Framtidens mobil / near future of mobility
Norsk Form, the centre for design, architecture and urban area planning, hosted an evening seminar on the Near future of mobility on 11 April 2007. The seminar intended to look at trends and patterns in the design of mobile devices and services. The Touch project was invited to present alongside Anne Galloway and Tapani Jokinen, Senior Designer at Nokia.
“Framtidens mobil. Enklere og mer interaktiv. Minst 2,5 milliarder mennesker eier og bruker mobilen til flere og flere aktiviteter hver dag. I løpet av få år har mobiltelefonen blitt den personlige gjenstanden som alltid er innen rekkevidde og med et stadig bredere utvalg av funksjoner. Hva gjør utviklingen med vår måte å være sosiale må? Hvilke utfordringer står designere ovenfor når de skal lage kompliserte mobiltelefoner som simpelthen skal virke?.”
Anne presented a view on layered places, accumulation and excess, wrapped in a history of her experience as an anthropologist and archaeologist. In particular she discussed how archaeologists and designers are involved in very similar processes, but working in opposite directions. Some notes on her presentation are here.
Tapani presented Nokia’s ‘brand vision’ of connected devices and ‘objects that people fall in love with’. Many of the ideas can be seen in the Nokia A View of the Future videos where seamless connectivity and endless customisation is possible.
My presentation was a range of ideas about the recent history of interaction, the move towards tangible and social ‘computing’, and the problems with designing for mobility and context. I presented some work in progress from the Touch project.

Download my presentation [pdf 1.2MB] including notes.

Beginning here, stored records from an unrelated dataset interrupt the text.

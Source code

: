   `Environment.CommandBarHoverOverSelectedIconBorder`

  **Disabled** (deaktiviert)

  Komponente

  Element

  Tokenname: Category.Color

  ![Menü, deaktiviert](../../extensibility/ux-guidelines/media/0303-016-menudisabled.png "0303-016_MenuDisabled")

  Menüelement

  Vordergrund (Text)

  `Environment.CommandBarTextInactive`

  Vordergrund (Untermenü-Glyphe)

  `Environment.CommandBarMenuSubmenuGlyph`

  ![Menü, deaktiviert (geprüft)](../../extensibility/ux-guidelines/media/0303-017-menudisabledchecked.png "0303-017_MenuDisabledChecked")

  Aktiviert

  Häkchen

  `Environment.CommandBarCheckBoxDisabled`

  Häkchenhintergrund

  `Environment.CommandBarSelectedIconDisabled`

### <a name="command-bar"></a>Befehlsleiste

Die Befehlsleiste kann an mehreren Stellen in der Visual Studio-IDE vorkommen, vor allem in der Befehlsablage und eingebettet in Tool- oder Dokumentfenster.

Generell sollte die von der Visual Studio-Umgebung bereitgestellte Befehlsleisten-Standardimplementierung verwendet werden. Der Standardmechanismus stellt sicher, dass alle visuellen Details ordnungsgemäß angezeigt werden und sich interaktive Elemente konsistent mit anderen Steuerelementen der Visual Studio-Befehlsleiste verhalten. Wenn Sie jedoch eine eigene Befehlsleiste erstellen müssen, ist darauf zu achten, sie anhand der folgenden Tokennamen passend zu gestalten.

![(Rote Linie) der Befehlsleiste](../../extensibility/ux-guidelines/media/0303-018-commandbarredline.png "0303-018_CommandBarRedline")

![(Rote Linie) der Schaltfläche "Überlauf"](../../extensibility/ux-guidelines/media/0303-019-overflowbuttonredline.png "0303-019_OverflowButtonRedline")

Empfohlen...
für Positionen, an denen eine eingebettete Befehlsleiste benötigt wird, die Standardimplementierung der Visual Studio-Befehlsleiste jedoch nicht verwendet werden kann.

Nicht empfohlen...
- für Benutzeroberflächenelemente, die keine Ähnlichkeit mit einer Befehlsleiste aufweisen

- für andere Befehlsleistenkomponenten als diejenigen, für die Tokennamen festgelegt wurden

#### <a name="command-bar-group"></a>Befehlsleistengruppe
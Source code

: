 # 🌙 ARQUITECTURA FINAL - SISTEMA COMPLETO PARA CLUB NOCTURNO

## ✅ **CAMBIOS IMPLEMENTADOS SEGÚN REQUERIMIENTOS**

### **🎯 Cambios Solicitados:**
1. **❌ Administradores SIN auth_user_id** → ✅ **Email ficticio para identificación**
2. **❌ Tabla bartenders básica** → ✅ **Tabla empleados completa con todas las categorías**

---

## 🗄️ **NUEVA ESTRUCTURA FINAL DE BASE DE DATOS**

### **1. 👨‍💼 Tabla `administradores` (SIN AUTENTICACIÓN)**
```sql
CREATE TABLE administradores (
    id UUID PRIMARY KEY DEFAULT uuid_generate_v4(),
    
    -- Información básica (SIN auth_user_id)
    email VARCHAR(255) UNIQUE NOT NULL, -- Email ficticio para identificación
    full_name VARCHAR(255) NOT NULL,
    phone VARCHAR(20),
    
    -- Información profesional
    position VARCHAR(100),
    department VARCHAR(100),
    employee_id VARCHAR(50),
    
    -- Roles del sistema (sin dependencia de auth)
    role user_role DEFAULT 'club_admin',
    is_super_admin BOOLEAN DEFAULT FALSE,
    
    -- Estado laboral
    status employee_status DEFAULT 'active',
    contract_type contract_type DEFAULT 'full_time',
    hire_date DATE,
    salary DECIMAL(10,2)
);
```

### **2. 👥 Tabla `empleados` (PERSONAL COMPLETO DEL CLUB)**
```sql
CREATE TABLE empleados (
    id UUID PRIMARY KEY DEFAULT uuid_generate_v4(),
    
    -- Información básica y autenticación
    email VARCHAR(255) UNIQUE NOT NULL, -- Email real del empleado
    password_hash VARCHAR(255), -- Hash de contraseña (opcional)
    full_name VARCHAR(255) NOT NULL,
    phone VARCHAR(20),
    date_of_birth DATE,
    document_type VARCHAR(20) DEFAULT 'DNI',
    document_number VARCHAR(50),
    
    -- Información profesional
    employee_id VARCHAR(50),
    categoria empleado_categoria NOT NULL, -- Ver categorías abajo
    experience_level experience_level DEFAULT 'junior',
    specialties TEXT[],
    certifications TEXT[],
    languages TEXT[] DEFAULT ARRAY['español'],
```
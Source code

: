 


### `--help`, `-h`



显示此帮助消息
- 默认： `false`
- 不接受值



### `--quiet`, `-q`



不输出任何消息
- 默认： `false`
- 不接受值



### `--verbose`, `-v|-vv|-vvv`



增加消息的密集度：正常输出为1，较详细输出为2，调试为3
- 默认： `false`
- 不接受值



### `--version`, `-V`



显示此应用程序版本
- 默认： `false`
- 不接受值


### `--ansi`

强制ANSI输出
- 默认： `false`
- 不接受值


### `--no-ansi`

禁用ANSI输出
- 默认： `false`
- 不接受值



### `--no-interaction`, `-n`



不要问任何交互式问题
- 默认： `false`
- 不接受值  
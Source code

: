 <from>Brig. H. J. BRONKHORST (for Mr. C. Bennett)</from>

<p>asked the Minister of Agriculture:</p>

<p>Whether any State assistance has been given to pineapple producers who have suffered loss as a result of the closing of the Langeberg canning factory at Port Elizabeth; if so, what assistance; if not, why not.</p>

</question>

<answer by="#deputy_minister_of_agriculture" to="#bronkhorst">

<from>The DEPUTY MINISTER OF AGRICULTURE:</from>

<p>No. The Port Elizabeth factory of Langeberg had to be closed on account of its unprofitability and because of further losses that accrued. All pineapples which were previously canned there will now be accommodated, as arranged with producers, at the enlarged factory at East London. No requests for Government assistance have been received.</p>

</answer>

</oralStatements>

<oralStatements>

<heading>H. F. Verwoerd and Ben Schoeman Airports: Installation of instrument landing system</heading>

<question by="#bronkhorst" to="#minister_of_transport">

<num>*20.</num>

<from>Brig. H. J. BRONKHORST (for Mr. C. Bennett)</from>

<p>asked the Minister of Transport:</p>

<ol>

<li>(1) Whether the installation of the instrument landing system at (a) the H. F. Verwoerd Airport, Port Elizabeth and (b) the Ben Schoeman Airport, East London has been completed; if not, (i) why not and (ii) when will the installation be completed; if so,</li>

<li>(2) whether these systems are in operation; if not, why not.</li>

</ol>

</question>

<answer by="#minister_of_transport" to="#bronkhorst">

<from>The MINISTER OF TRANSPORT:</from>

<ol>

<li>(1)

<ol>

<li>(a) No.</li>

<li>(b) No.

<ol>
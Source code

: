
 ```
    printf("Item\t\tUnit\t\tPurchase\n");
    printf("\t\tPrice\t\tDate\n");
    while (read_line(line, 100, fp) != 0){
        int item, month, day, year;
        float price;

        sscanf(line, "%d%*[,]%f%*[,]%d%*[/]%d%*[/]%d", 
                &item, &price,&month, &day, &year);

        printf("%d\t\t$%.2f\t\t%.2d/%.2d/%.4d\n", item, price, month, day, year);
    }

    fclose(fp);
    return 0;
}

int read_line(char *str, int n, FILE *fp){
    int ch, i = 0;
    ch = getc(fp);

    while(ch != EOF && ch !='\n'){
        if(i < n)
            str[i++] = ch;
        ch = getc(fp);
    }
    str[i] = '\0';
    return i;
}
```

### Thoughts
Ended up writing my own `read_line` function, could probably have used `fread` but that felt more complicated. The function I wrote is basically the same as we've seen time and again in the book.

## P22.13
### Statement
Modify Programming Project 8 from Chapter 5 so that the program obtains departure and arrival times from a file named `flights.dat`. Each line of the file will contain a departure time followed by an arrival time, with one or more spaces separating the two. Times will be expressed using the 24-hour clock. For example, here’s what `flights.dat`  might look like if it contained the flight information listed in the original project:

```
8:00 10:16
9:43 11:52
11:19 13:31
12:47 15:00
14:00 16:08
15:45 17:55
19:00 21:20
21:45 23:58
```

The auditorium was packed and many good questions were asked, a refreshing change for a quintessentially quiet Scandinavian audience. Some questions pointed at me were:
- What about breaking RFIDs, have you designed for unreliability and hacking? I really like the fact that RFID can break so easily, and that information will disappear and need physical maintenance. It also negates some of the problems with RFID privacy, knowing that we can break them with our fingers. But we haven’t designed anything specific around this yet.
- Will the web go to mobile in its current form? Can we have one universal medium? No. The structure and content of the internet is so different from the ways in which we’d like to use information on a mobile device that we cannot have one huge medium that works for all. Data may be re-used, but there are huge challenges around designing interfaces for many different situations and context, that will need to be included in mobile design practice.
- What about feedback? How will we get more feedback from phones without looking at the screen? We are looking right now at all sorts of tactile, haptic and sound design issues that will let us use mobile devices in a less screen-based manner.
- Are you not designing lots of new things that will just add to our information overload? The NFC/touch based interaction issue is attempting to reduce our reliance on visual information overload. We are currently in the middle of a bleeping, distracting, attention seeking device-era, and I’m quite hopeful that in the near future our devices will become less noisy and more respectful of our time and peace.
The evening was organised with Grafill and the Finsk-norsk kulturinstitutt, thanks to them and to the great audience.